Nel blitz di Cinisello Balsamo rischiò due volte la vita in pochi minuti.
«Siamo davanti alla porta di ingresso quando sento una bruciatura sul giubbotto antiproiettile. Mi giro e capisco: a uno di noi nella foga snervante dell’attesa è partito un colpo».
Poi?
«Entriamo nell’appartamento e vado dritto verso una stanza. All’interno c’è una donna: non la riconosco ma scorgo il tritolo sul comò, e poi due kalashnikov, 14 pistole, bombe e mitra. Mentre osservo sbalordito quell’arsenale lei infila la mano in un cassetto per spararmi. In una frazione di secondo le sono addosso e le punto alla gola il mio BerettaM12. Sono salvo, Ettorina Zaccheo, infermiera e responsabile della Brigata ospedalieri, si dichiara prigioniera politica».

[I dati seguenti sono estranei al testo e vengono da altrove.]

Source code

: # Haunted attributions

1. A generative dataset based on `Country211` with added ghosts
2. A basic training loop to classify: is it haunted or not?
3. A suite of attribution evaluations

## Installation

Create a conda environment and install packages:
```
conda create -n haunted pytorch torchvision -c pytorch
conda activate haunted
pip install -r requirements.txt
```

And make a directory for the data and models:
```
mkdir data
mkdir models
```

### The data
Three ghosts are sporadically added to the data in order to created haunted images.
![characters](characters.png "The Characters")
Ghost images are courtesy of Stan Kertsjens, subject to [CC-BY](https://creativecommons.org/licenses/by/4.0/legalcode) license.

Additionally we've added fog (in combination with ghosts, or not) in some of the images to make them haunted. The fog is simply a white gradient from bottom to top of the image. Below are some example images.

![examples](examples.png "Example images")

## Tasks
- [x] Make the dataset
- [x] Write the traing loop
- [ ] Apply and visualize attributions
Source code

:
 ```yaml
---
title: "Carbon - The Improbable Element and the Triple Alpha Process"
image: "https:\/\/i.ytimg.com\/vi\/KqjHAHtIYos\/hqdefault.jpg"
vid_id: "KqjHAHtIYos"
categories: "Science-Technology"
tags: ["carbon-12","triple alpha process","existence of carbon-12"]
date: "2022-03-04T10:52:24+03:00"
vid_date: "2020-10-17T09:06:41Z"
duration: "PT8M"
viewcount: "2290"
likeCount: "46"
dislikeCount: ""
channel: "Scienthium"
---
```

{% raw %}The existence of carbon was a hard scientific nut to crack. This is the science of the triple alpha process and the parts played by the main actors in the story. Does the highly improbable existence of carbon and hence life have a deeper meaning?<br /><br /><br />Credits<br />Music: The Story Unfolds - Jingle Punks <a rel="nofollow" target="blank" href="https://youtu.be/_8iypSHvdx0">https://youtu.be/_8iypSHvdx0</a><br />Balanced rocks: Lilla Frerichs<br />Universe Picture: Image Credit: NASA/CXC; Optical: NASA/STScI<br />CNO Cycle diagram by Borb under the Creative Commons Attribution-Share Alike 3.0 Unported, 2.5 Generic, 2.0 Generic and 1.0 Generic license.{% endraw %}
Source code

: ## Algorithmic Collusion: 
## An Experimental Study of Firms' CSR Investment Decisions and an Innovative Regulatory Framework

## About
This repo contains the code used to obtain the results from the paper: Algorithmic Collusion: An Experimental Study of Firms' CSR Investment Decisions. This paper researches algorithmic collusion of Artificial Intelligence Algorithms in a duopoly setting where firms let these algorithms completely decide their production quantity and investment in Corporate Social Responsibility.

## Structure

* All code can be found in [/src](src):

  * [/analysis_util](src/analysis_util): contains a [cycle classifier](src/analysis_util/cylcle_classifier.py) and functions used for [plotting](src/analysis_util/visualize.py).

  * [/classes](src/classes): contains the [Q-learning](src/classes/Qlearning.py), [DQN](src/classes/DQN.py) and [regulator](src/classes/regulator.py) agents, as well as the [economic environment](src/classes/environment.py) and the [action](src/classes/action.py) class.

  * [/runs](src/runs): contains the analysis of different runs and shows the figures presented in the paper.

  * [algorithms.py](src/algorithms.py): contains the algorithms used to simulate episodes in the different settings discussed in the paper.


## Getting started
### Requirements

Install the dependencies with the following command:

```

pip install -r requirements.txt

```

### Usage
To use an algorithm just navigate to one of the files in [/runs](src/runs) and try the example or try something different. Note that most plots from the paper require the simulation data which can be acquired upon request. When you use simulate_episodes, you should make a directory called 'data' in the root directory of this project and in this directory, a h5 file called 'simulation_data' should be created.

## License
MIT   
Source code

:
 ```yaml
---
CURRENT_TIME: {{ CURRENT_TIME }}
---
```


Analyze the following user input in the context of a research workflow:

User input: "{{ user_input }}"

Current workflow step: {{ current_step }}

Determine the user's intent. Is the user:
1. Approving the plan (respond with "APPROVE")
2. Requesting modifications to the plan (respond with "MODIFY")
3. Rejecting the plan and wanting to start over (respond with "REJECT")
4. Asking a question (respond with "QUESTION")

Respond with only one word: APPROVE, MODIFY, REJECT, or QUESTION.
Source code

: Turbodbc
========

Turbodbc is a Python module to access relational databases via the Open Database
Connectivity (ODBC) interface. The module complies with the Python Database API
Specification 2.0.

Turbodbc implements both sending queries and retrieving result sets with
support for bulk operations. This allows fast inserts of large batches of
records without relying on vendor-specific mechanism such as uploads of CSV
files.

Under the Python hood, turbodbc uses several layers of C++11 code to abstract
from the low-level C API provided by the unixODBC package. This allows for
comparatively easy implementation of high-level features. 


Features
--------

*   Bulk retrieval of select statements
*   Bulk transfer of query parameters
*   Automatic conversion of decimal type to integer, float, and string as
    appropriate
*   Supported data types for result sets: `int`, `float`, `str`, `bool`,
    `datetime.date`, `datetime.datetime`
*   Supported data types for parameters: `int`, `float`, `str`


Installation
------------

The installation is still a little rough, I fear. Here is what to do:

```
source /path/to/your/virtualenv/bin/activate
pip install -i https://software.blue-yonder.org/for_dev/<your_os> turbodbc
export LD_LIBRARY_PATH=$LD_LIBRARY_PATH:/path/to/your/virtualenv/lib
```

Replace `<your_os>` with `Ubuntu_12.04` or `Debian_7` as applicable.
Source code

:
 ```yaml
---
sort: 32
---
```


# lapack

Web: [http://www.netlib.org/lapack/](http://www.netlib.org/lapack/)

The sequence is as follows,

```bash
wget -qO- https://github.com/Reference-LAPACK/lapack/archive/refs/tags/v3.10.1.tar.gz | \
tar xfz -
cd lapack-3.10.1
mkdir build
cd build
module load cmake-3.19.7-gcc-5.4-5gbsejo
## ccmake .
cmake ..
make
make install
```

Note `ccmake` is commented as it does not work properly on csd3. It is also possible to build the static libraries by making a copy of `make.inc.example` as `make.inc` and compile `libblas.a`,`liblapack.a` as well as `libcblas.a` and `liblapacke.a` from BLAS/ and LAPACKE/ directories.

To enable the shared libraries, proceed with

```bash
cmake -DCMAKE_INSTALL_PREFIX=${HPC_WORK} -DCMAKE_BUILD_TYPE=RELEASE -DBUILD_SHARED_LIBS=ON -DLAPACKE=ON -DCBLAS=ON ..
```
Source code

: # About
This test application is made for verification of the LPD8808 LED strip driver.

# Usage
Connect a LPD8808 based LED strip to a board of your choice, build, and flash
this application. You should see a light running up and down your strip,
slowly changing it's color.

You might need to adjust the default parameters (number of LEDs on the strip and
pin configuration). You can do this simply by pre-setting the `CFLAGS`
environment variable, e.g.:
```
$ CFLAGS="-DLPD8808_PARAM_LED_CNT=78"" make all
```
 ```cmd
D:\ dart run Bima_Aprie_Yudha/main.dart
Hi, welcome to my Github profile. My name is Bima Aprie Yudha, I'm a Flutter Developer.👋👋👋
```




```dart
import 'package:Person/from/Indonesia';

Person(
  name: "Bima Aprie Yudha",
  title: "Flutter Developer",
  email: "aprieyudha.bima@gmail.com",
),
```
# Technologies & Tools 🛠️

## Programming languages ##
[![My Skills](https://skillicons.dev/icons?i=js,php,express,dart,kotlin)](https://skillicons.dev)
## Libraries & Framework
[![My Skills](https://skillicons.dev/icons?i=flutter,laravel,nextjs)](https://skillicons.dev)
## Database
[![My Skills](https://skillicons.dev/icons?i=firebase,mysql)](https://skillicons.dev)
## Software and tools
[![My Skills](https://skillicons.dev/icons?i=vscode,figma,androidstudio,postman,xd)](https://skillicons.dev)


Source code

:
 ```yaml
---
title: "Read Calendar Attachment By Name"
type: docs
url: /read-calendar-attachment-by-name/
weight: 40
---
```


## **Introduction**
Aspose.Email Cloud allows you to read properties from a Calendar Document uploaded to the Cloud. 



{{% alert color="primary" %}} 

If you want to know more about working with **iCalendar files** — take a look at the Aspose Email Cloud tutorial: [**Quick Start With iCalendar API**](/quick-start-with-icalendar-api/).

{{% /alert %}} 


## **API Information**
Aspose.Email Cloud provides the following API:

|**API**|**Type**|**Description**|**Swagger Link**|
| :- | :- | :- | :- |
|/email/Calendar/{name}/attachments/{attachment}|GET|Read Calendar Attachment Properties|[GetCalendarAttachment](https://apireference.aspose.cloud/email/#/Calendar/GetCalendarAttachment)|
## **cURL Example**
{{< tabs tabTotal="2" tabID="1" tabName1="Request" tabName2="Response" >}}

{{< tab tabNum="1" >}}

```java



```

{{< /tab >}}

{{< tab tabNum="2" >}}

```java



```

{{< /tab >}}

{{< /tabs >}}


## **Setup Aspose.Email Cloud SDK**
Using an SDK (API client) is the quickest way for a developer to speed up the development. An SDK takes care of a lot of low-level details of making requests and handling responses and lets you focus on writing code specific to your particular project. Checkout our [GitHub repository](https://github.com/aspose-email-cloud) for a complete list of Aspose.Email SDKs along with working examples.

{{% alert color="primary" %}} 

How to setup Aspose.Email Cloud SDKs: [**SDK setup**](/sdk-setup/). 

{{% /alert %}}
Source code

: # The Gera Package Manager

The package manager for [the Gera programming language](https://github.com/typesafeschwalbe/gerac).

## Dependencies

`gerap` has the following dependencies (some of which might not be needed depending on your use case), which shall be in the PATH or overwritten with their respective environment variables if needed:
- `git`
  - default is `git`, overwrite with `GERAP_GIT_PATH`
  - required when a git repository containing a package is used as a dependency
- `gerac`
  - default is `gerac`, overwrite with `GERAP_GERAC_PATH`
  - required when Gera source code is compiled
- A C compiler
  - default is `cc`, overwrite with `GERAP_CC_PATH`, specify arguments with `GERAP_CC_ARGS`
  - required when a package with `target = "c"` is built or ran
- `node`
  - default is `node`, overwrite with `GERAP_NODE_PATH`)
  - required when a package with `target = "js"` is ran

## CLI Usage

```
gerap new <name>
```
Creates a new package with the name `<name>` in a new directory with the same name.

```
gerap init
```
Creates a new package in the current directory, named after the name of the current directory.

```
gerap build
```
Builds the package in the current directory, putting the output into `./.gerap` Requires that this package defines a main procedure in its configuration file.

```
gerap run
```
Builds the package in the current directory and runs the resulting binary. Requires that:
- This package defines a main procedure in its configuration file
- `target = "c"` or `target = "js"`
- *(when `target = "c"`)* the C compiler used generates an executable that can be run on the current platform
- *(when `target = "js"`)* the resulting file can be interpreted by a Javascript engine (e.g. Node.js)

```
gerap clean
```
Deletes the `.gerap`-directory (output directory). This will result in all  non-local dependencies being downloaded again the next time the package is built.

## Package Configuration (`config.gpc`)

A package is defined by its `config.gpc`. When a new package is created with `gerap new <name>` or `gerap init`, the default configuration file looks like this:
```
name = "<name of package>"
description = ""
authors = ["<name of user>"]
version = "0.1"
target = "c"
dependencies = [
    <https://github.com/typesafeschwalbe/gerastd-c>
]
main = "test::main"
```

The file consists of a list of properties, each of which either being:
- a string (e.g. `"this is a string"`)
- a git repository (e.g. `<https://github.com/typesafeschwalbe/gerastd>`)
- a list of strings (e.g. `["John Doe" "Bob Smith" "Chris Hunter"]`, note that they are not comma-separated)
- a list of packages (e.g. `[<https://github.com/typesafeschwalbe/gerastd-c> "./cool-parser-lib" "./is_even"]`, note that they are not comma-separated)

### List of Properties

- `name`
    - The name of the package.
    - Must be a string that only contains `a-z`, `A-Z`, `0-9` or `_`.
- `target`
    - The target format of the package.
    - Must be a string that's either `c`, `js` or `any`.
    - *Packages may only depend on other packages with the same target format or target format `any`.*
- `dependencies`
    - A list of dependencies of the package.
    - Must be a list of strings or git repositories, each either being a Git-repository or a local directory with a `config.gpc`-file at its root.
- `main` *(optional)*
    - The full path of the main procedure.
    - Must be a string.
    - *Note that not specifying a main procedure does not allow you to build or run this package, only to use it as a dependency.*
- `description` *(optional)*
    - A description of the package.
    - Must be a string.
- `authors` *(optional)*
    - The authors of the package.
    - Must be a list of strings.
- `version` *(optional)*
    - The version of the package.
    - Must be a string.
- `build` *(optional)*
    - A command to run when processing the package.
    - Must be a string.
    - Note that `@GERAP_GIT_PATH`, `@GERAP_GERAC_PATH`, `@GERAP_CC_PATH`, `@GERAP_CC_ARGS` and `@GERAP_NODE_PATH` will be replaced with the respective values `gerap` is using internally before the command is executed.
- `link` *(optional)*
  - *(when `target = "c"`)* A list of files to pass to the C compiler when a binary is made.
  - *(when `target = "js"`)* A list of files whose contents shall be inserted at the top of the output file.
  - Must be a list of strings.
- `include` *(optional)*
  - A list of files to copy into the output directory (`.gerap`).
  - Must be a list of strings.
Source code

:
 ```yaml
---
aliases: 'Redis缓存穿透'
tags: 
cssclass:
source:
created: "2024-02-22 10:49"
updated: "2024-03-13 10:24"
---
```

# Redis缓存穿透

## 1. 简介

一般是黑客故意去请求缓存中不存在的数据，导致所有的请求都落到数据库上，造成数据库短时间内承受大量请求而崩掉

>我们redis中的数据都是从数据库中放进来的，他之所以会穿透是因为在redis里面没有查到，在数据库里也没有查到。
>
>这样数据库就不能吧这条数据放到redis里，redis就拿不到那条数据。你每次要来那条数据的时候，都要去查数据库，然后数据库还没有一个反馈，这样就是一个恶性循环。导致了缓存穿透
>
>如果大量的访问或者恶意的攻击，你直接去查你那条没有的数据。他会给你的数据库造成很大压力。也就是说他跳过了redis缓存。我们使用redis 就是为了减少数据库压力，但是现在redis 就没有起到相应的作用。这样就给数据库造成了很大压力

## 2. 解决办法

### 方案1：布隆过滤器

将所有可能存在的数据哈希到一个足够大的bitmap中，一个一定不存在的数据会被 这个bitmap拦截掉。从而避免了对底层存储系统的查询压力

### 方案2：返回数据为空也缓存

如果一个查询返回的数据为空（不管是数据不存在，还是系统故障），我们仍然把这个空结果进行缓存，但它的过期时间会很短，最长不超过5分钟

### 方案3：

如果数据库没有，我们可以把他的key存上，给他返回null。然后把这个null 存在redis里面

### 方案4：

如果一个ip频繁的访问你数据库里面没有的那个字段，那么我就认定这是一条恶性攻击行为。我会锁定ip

Quarant’anni di successi e fatti tragici, poi a Natale 2020 l’incontro con Renzi all’autogrill di Fiano Romano. È quella la fine della sua carriera?
«Avrei avuto ancora quattro o cinque anni di carriera, ma il 23 dicembre 2020 vado all’autogrill a fare gli auguri all’ex premier e gli portò in dono i wafer. Una professoressa che casualmente è lì, filma il meeting, manco fosse una riunione carbonara. Poi il video arriva a Report e mi mettono in croce, Il presidente del Consiglio Giuseppe Conte che aveva speso parole di elogio per me, mi scarica in fretta. E io mi ritrovo in pensione».